(Saved data entries)
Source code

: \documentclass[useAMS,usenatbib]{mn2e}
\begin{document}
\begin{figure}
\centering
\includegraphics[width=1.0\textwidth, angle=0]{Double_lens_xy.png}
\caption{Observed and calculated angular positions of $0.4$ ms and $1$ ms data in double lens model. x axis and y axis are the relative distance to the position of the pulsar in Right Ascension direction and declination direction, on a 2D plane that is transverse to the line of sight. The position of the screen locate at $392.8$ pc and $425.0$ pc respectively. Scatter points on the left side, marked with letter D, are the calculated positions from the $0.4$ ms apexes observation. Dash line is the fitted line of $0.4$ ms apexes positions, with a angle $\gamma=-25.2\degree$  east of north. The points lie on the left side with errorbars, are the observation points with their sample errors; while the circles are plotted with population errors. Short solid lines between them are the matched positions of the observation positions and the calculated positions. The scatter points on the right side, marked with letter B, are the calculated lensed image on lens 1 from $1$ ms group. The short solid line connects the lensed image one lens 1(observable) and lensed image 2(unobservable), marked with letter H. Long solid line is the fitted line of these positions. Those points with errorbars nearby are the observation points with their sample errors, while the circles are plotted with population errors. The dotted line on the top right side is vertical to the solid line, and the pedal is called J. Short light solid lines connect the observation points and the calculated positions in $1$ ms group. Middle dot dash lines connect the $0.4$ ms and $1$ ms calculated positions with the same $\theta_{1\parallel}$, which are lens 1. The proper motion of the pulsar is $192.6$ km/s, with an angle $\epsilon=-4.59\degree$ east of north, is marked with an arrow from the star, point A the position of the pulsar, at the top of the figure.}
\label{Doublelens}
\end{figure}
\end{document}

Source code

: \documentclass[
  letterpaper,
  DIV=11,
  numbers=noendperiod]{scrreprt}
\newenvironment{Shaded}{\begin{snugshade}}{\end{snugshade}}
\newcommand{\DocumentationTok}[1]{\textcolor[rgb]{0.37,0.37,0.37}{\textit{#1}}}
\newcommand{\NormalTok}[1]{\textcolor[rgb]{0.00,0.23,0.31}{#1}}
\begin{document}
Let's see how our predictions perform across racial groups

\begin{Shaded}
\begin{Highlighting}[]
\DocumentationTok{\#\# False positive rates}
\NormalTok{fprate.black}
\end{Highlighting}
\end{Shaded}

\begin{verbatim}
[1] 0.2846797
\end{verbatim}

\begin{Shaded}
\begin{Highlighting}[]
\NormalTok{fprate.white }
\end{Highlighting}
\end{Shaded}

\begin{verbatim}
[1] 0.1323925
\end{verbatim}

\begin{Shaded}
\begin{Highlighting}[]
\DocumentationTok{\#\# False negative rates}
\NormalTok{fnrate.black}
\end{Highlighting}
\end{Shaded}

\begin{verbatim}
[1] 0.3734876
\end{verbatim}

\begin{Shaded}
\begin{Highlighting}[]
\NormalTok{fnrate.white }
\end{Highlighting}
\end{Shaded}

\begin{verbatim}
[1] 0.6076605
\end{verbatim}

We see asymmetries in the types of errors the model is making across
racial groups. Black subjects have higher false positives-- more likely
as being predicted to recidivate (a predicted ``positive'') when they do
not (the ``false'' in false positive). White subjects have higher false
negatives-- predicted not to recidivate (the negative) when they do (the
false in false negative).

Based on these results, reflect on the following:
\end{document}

Task brief
Copy every line of the records, leaving nothing out.

Task response
Source code

: \documentclass[useAMS,usenatbib]{mn2e}
\begin{document}
\begin{figure}
\centering
\includegraphics[width=1.0\textwidth, angle=0]{Double_lens_xy.png}
\caption{Observed and calculated angular positions of $0.4$ ms and $1$ ms data in double lens model. x axis and y axis are the relative distance to the position of the pulsar in Right Ascension direction and declination direction, on a 2D plane that is transverse to the line of sight. The position of the screen locate at $392.8$ pc and $425.0$ pc respectively. Scatter points on the left side, marked with letter D, are the calculated positions from the $0.4$ ms apexes observation. Dash line is the fitted line of $0.4$ ms apexes positions, with a angle $\gamma=-25.2\degree$  east of north. The points lie on the left side with errorbars, are the observation points with their sample errors; while the circles are plotted with population errors. Short solid lines between them are the matched positions of the observation positions and the calculated positions. The scatter points on the right side, marked with letter B, are the calculated lensed image on lens 1 from $1$ ms group. The short solid line connects the lensed image one lens 1(observable) and lensed image 2(unobservable), marked with letter H. Long solid line is the fitted line of these positions. Those points with errorbars nearby are the observation points with their sample errors, while the circles are plotted with population errors. The dotted line on the top right side is vertical to the solid line, and the pedal is called J. Short light solid lines connect the observation points and the calculated positions in $1$ ms group. Middle dot dash lines connect the $0.4$ ms and $1$ ms calculated positions with the same $\theta_{1\parallel}$, which are lens 1. The proper motion of the pulsar is $192.6$ km/s, with an angle $\epsilon=-4.59\degree$ east of north, is marked with an arrow from the star, point A the position of the pulsar, at the top of the figure.}
\label{Doublelens}
\end{figure}
\end{document}

Source code

: \documentclass[
  letterpaper,
  DIV=11,
  numbers=noendperiod]{scrreprt}
\newenvironment{Shaded}{\begin{snugshade}}{\end{snugshade}}
\newcommand{\DocumentationTok}[1]{\textcolor[rgb]{0.37,0.37,0.37}{\textit{#1}}}
\newcommand{\NormalTok}[1]{\textcolor[rgb]{0.00,0.23,0.31}{#1}}
\begin{document}
Let's see how our predictions perform across racial groups

\begin{Shaded}
\begin{Highlighting}[]
\DocumentationTok{\#\# False positive rates}
\NormalTok{fprate.black}
\end{Highlighting}
\end{Shaded}

\begin{verbatim}
[1] 0.2846797
\end{verbatim}

\begin{Shaded}
\begin{Highlighting}[]
\NormalTok{fprate.white }
\end{Highlighting}
\end{Shaded}

\begin{verbatim}
[1] 0.1323925
\end{verbatim}

\begin{Shaded}
\begin{Highlighting}[]
\DocumentationTok{\#\# False negative rates}
\NormalTok{fnrate.black}
\end{Highlighting}
\end{Shaded}

\begin{verbatim}
[1] 0.3734876
\end{verbatim}

\begin{Shaded}
\begin{Highlighting}[]
\NormalTok{fnrate.white }
\end{Highlighting}
\end{Shaded}

\begin{verbatim}
[1] 0.6076605
\end{verbatim}

We see asymmetries in the types of errors the model is making across
racial groups. Black subjects have higher false positives-- more likely
as being predicted to recidivate (a predicted ``positive'') when they do
not (the ``false'' in false positive). White subjects have higher false
negatives-- predicted not to recidivate (the negative) when they do (the
false in false negative).

Based on these results, reflect on the following:
\end{document}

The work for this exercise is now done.